🤖 AI Summary
This work addresses a subtle yet critical issue in data-parallel full-parameter fine-tuning: the presence of “silent inconsistency” among worker nodes, where divergent optimization dynamics prior to gradient aggregation remain undetected by conventional monitoring, leading to training instability. To diagnose this phenomenon, the authors propose a lightweight, model-agnostic framework that quantifies inter-node optimization consistency using three metrics—loss dispersion, gradient norm dispersion, and cross-node cosine similarity of gradient directions—derived solely from signals available in standard training pipelines with minimal overhead. Experiments on an 8-NPU setup fine-tuning a 1B-parameter model demonstrate that even when global loss curves appear smooth, asynchronous data shuffling and unsynchronized random seeds can significantly exacerbate node-level inconsistencies, thereby validating both the effectiveness and necessity of the proposed diagnostic approach.
📝 Abstract
Data-parallel (DP) training with synchronous all-reduce is a dominant paradigm for full-parameter fine-tuning of large language models (LLMs). While parameter synchronization guarantees numerical equivalence of model weights after each iteration, it does not necessarily imply alignment of worker-level optimization dynamics before gradient aggregation. This paper identifies and studies this latent mismatch, termed \emph{silent inconsistency}, where cross-worker divergence in losses and gradients can remain invisible under conventional aggregated monitoring signals. We propose a lightweight, model-agnostic diagnostic framework that quantifies worker-level consistency using training signals readily available in standard pipelines. Specifically, we introduce three complementary metrics: loss dispersion, gradient-norm dispersion, and gradient-direction consistency measured by inter-worker cosine similarity. The proposed metrics incur negligible overhead and require no modification to model architecture, synchronization mechanisms, or optimization algorithms.
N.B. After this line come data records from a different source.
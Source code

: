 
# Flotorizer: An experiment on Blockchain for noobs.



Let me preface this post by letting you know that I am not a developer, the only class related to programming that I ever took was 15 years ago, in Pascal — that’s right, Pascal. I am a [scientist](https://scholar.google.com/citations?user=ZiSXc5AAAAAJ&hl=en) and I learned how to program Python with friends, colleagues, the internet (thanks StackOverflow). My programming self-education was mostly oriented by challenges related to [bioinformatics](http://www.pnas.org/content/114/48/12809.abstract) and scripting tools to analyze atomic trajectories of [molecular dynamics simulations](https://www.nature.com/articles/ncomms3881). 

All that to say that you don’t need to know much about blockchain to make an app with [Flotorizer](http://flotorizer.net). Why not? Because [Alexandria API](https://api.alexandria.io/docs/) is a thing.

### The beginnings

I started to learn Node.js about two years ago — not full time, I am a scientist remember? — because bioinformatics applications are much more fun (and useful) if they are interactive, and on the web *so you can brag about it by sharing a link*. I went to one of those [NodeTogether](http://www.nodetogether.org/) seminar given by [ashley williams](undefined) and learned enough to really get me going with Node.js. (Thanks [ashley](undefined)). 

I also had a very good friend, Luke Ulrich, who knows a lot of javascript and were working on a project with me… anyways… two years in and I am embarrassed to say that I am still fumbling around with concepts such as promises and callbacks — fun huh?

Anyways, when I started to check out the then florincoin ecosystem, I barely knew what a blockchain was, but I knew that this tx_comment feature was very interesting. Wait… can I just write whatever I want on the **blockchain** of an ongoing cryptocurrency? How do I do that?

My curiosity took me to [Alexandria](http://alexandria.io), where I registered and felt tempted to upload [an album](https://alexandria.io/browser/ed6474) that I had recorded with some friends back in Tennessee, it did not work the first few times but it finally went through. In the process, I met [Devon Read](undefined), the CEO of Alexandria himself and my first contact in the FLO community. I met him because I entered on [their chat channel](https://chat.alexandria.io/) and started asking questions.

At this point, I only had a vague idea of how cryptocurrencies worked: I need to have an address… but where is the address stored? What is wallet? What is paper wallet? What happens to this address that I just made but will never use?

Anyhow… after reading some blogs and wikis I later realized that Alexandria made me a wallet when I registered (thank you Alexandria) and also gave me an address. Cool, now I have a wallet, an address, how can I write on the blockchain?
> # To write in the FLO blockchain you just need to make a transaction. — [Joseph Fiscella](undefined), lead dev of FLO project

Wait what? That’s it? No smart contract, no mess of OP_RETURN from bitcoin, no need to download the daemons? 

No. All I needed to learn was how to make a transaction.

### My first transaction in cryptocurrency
We validate the framework by fully fine-tuning the 1B-parameter \texttt{openPangu-Embedded-1B-V1.1} model on the \texttt{tatsu-lab/alpaca} dataset using an 8-NPU DP setup, under controlled perturbations of cross-rank stochasticity. Experimental results show that progressively desynchronized data shuffling and random seeds lead to substantial increases in loss/gradient dispersion and reduced directional alignment, despite smooth globally averaged loss curves. These findings demonstrate that the proposed indicators provide actionable visibility into hidden instability modes in large-scale DP fine-tuning, enabling more reliable diagnosis and configuration assessment.